Voici l'histoire d'un amour qui connaît une fin tragique : celle de Maximilien, de son meurtrier et de sa fille - ainsi que de la femme qui unit leurs destins. Une épopée qui s'étend de la Californie à la France, l'Angleterre et surtout, au Cachemire, paradis terrestre peuplé de pêchers et d'abeilles, de femmes aux yeux émeraude et d'hommes assassins : un paradis détruit plutôt que perdu.
«L'une des plus grandes réussites de Rushdie.»
Alexandre Fillon - Lire
Egalement chez Pocket : Les versets sataniques.

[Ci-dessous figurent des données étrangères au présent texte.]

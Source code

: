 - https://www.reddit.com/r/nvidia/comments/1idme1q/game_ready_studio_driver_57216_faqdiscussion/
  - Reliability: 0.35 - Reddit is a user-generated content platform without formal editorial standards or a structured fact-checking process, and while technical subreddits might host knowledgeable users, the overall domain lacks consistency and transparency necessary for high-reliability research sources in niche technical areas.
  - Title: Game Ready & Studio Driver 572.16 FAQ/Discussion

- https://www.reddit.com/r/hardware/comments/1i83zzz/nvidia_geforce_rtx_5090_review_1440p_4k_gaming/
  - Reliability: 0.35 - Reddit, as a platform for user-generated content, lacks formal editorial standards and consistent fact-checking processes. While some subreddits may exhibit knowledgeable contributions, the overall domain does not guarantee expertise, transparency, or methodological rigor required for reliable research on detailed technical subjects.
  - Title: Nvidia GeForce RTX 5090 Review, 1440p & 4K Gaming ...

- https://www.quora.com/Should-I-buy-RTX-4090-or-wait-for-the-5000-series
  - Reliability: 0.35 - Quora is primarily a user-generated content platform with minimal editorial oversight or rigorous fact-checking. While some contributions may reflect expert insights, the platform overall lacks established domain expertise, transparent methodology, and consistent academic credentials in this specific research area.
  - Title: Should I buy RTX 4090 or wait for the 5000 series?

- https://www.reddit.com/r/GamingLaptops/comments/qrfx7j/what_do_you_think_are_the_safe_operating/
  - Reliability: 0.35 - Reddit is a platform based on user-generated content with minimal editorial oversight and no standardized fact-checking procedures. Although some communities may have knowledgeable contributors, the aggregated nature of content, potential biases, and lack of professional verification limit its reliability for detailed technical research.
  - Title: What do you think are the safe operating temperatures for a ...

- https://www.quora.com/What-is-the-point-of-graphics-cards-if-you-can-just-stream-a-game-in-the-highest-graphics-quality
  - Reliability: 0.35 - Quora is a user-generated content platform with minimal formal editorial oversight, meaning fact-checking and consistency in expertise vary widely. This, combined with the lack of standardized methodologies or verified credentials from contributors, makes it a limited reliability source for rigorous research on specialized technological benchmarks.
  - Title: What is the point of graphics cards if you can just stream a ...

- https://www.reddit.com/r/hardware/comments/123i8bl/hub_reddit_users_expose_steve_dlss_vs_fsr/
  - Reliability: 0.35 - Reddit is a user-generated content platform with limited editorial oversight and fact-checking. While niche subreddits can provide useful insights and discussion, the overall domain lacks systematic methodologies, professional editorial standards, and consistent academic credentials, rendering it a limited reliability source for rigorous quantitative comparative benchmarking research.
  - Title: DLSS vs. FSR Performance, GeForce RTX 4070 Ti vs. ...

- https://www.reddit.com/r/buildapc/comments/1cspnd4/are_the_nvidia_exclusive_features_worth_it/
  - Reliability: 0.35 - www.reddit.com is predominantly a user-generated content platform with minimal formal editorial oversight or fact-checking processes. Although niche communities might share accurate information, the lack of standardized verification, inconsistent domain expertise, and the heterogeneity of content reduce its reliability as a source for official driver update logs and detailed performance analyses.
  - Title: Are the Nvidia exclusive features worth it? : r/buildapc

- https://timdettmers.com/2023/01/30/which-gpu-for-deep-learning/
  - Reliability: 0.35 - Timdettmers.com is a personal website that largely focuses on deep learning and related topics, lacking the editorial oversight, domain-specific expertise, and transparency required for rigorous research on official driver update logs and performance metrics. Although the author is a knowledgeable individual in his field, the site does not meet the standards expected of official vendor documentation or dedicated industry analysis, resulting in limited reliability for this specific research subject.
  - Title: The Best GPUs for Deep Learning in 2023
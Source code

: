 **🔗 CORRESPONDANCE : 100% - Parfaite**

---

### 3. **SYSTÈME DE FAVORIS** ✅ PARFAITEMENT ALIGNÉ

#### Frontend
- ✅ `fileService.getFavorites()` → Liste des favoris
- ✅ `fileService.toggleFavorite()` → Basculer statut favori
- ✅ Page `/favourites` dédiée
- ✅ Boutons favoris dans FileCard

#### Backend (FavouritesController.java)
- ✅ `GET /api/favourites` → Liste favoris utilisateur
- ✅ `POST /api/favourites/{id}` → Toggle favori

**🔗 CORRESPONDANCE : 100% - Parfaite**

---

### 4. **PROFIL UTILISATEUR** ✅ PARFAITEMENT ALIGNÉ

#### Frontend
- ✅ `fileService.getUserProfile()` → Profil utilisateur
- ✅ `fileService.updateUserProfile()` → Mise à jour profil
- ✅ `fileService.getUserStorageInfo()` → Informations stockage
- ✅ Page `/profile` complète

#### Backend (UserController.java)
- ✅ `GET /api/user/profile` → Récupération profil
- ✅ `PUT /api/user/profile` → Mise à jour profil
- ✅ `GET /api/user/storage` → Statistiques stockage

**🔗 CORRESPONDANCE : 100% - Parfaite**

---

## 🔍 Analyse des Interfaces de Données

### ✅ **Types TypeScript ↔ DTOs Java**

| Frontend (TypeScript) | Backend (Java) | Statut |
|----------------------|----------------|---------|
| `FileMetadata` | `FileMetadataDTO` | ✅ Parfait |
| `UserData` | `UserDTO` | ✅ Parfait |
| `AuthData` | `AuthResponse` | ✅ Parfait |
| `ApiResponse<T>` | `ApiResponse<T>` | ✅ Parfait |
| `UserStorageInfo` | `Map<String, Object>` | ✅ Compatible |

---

A vingt-quatre ans, la fille de l'ambassadeur dormait mal pendant les nuits chaudes et sans surprise. Elle se réveillait souvent et, même quand elle finissait par trouver le sommeil, son corps ne connaissait guère de repos, il s'agitait violemment dans tous les sens comme s'il cherchait à se libérer de terribles et invisibles menottes. Elle poussait parfois des cris apeurés dans une langue qu'elle ignorait. C'est ce que lui avaient confié, gênés, certains hommes. Us étaient peu nombreux à avoir eu le droit d'être là pendant qu'elle dormait. Les détails étaient donc vagues, faute de recoupements suffisants ; toutefois, un indice émergeait. Selon un témoin, elle émettait des sons gutturaux ponctués de mouvements de glotte comme si elle parlait l'arabe. L'arabe des Mille et Une Nuits, songeait-elle, la langue rêvée de Schéhérazade. Un autre témoin décrivait ses vocalises comme relevant de la science-fiction, c'était une sorte de klingon, une voix qui s'éclaircit dans une très lointaine galaxie. Sigourney Weaver captant un démon dans Ghost-busters. Un soir, par curiosité, la fille de l'ambassadeur installa un magnétophone sur sa table de chevet, mais quand elle entendit la voix sur la cassette, une voix laide comme un papillon de nuit, à la fois familière et étrangère, elle eut une peur bleue et appuya sur la touche «effacer», laquelle n'effaça rien d'important. La vérité restait la vérité.
Fort heureusement, ces discours somnambuliques étaient de courte durée. Dès qu'ils cessaient, la fille de l'ambassadeur glissait dans un état d'épuisement, à l'abri du rêve, toute transpirante et haletante. Puis soudain elle se réveillait, en pleine confusion, persuadée qu'il y avait un intrus dans sa chambre. Il n'y avait pas d'intrus. L'intrus était une absence, un espace vide dans l'obscurité. Elle n'avait pas de mère. Sa mère était morte en couches : c'est ce que lui avait dit l'épouse de l'ambassadeur, et ce qu'avait confirmé son père, l'ambassadeur. Sa mère avait été cachemirienne, mais elle appartenait à un monde perdu, comme le paradis, comme le Cachemire, un monde d'avant le souvenir. (Pour elle, Cachemire et paradis étaient synonymes, et aucune des personnes qui la connaissaient ne se permettait de la contredire.)